Risarcibilità del danno “da morte” o tanatologico


Sentenza n.15350 del 22/07/15 la Corte Cassazione a Sezioni Unite, danno “da morte” o danno tanatologico, risarcibilità iure hereditatis esclusa
Risarcibilità del danno “da morte” o tanatologico
Con la sentenza n.15350 del 22/07/15 la Corte Cassazione a Sezioni Unite dirime il contrasto sorto in giurisprudenza sulla risarcibilità iure hereditatis del danno "da morte".
Il danno "da morte" o danno tanatologico è il danno derivante dalla morte del soggetto a seguito di un’azione di terzi. Si parla di danno tanatologico in caso di decesso avvenuto nell'immediatezza del fatto altrui o comunque senza il decorso di un apprezzabile lasso di tempo tra lesione e morte.
Il danno tanatologico è stato oggetto di numerose pronunce giurisprudenziali nel corso degli anni: la Corte di Cassazione, sin dal 22/12/1925 con la sentenza n. 3475 ha affermato che "se è alla lesione che si rapportano i danni, questi entrano e possono logicamente entrare nel patrimonio del lesionato solo in quanto e fin quando il medesimo sia in vita. Questo spentosi, cessa anche la capacità di acquistare, che presuppone appunto e necessariamente l'esistenza di unsubbietto di diritto". Con tale motivazione la Corte ha negato la risarcibilità iure hereditatis del danno tanatologico per quasi un secolo, trovando conforto anche nella giurisprudenza costituzionale (Corte Cost. n. 372/1994).

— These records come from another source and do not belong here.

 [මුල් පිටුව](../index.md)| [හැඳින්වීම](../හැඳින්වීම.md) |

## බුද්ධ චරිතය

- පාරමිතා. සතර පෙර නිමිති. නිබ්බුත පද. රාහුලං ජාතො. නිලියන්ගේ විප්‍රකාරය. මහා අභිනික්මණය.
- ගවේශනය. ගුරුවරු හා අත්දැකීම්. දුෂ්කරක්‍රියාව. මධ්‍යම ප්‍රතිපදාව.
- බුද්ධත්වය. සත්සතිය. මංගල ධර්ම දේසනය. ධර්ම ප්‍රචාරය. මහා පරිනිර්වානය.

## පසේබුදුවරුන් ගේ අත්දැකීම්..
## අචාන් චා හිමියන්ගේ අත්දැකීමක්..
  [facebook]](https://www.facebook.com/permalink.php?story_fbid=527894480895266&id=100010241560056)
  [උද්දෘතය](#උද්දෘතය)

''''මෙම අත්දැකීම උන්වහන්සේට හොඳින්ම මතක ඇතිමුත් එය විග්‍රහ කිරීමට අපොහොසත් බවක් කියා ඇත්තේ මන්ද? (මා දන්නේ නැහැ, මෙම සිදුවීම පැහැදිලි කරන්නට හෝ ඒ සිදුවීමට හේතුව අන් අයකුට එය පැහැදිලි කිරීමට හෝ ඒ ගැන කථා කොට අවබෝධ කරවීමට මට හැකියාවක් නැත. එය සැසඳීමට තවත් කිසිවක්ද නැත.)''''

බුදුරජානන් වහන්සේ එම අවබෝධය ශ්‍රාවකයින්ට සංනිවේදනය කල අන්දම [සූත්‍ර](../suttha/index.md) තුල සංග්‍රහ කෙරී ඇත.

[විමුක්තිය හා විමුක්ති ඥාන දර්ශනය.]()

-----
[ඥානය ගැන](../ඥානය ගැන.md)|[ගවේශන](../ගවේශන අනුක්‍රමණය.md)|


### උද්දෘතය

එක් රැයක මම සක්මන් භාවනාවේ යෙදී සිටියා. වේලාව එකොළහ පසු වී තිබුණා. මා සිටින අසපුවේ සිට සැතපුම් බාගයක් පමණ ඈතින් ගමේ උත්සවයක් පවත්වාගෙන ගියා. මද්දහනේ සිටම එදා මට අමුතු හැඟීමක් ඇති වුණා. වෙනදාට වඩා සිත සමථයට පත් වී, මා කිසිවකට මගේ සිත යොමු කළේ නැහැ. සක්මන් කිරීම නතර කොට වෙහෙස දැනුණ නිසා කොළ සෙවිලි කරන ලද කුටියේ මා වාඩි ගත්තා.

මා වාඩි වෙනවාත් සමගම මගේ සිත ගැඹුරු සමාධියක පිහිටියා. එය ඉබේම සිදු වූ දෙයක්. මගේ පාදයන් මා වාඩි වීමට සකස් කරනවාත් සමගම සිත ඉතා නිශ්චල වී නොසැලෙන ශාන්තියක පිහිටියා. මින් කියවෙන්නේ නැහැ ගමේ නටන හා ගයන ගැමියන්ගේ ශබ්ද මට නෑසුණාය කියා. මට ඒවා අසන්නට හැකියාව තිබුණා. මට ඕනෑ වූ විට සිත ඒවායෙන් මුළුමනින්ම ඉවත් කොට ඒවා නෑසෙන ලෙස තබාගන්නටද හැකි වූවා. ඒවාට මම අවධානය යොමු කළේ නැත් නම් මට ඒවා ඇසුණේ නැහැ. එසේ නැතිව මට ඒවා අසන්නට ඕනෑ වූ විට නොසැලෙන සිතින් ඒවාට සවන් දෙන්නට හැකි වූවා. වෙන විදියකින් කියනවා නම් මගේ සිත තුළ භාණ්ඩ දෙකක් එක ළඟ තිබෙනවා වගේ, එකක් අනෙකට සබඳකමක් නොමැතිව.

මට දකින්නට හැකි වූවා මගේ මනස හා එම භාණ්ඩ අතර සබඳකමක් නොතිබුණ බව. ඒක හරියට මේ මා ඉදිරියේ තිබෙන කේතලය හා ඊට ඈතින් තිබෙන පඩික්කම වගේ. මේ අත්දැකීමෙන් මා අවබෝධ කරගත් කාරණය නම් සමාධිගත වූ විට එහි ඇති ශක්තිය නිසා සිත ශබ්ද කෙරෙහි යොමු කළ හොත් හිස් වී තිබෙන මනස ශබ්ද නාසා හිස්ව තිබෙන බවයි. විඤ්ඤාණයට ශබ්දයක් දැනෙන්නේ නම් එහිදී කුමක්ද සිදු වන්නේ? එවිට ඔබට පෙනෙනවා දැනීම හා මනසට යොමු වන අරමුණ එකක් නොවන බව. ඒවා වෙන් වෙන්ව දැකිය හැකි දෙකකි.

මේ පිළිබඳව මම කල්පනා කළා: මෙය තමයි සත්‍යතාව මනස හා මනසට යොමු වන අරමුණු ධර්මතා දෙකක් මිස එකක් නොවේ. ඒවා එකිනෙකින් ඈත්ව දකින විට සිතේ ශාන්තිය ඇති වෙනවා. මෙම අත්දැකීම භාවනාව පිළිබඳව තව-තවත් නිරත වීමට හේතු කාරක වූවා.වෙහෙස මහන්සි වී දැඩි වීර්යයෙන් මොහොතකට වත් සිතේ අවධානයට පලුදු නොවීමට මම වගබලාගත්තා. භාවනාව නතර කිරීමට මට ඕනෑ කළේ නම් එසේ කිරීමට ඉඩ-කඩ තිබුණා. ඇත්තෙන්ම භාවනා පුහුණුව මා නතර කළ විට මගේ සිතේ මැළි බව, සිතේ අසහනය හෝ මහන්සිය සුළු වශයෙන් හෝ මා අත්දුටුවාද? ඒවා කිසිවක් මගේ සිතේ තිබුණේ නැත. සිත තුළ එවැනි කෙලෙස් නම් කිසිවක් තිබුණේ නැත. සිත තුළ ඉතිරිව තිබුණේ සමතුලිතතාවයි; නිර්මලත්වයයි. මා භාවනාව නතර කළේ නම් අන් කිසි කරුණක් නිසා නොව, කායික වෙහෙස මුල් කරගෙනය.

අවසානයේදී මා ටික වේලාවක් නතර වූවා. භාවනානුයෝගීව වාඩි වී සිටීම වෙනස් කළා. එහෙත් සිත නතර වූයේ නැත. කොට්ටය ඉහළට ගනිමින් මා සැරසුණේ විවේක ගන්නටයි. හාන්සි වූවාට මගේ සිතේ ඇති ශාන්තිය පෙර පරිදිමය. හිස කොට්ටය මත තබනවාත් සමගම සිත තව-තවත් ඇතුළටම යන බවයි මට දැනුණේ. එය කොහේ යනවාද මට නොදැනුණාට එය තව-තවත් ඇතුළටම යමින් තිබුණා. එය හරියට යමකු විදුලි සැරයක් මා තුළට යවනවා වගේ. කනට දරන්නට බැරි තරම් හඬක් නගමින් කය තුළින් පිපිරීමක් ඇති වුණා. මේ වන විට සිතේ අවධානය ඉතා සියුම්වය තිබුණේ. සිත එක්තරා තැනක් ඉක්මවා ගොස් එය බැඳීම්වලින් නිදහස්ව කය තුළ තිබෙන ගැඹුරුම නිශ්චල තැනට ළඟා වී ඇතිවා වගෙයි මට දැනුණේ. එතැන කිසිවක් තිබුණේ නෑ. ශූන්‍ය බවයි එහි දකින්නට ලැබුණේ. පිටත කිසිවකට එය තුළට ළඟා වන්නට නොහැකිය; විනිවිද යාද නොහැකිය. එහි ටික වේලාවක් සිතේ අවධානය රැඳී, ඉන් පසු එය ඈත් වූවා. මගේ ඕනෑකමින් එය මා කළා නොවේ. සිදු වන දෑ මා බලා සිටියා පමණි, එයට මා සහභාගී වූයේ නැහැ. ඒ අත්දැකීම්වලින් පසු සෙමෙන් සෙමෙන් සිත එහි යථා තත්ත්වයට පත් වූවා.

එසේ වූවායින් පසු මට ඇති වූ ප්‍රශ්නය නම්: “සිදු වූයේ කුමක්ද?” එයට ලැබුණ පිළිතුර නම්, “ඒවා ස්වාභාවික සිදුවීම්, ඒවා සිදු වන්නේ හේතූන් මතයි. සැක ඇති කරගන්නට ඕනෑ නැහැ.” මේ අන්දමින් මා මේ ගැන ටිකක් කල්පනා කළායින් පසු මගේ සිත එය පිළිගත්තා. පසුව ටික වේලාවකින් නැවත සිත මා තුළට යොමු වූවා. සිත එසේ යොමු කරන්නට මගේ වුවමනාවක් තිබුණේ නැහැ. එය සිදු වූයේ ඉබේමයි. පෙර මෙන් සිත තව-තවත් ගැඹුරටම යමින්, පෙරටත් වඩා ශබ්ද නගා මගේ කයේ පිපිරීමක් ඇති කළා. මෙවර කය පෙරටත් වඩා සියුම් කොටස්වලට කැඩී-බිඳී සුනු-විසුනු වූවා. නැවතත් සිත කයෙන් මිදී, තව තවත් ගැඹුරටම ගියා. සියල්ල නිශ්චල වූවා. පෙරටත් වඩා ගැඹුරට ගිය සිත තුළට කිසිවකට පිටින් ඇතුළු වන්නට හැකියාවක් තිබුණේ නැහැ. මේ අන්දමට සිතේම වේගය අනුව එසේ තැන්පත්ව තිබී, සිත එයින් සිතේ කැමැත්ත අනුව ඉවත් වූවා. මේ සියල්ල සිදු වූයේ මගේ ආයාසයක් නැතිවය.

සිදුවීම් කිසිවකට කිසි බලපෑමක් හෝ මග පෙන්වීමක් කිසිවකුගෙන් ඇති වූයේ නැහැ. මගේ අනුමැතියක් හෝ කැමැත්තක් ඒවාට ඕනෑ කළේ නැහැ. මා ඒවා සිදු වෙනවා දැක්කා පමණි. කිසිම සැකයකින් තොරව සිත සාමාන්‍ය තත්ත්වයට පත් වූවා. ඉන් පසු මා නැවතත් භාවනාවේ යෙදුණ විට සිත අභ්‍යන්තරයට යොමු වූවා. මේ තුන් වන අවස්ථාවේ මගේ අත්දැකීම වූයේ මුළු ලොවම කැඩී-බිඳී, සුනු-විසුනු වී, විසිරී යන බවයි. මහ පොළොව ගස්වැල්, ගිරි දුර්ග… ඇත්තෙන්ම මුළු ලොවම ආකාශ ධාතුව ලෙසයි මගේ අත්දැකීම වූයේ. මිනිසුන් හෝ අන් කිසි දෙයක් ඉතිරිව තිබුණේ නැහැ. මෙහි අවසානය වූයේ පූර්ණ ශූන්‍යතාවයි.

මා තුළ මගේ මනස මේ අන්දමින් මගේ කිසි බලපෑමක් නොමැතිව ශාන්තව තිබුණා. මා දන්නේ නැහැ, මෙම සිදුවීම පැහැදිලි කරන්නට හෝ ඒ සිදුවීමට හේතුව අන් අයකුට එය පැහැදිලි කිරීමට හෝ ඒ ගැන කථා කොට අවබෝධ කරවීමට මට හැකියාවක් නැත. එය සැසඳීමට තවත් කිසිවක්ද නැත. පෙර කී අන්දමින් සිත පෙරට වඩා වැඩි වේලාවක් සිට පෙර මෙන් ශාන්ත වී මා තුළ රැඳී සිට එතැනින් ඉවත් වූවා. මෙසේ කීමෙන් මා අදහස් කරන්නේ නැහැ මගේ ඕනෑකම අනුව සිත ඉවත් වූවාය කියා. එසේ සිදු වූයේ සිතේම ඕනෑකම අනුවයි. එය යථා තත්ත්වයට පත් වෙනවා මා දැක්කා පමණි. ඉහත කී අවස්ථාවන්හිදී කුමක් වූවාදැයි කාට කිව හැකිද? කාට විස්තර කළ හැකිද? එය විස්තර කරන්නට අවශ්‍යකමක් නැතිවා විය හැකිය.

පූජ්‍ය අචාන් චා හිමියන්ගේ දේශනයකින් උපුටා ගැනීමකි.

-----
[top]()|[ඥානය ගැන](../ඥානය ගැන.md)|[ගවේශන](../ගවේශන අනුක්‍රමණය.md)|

Recentemente, tuttavia, la Corte di Cassazione (Cass. n.1361/2014) ha fornito un’interpretazione divergente, statuendo il principio per cui: "la perdita del bene vita, oggetto di un diritto assoluto ed inviolabile, è ex se risarcibile, nella sua oggettività, a prescindere pertanto della consapevolezza che il danneggiato/vittima ne abbia".
Con tale argomentazione la Suprema Corte sembra aver accolto il suggerimento della dottrina di considerare il danno da morte come tipologia di danno a sè, al pari dei danni morali, esistenziali e biologici. Senza dunque dover identificare la morte come limite estremo del danno alla salute, ma attribuendole una propria autonomia risarcitoria.
Alla luce del contrasto così venutosi a creare nella giurisprudenza di legittimità, nel 2015 sulla questione si sono pronunciate le Sezioni Unite della Corte di Cassazione, con la sentenza n. 15350/15.
Tale pronuncia costituisce l’esito di un giudizio di merito introdotto dai genitori e dalle sorelle di un soggetto deceduto in un sinistro stradale. I parenti del de cuius hanno chiesto il risarcimento dei danni patrimoniali e non patrimoniali nei confronti del danneggiante e della Compagnia assicurativa del veicolo coinvolto nel sinistro stradale. Nel merito, il tribunale di prima istanza (Trib. Di Cuneo) ha determinato il risarcimento pro quota agli attori, individuando tuttavia una concorrente responsabilità del danneggiato (pari al 30%) nel verificarsi dell’incidente; i giudici di Prime Cure hanno inoltre rigettato la richiesta di risarcimento dei danni patrimoniali futuri dei genitori del de cuius e del danno biologico iure hereditatis.
Successivamente la Corte di Appello di Torino ha confermato il concorso di responsabilità dei conducenti dei veicoli coinvolti nel sinistro stradale valutando, però, ben più grave la responsabilità del danneggiante (80%). La Corte ha inoltre confermato il rigetto delle domande risarcitorie dei danni patrimoniali futuri e del danno biologico iure hereditatis.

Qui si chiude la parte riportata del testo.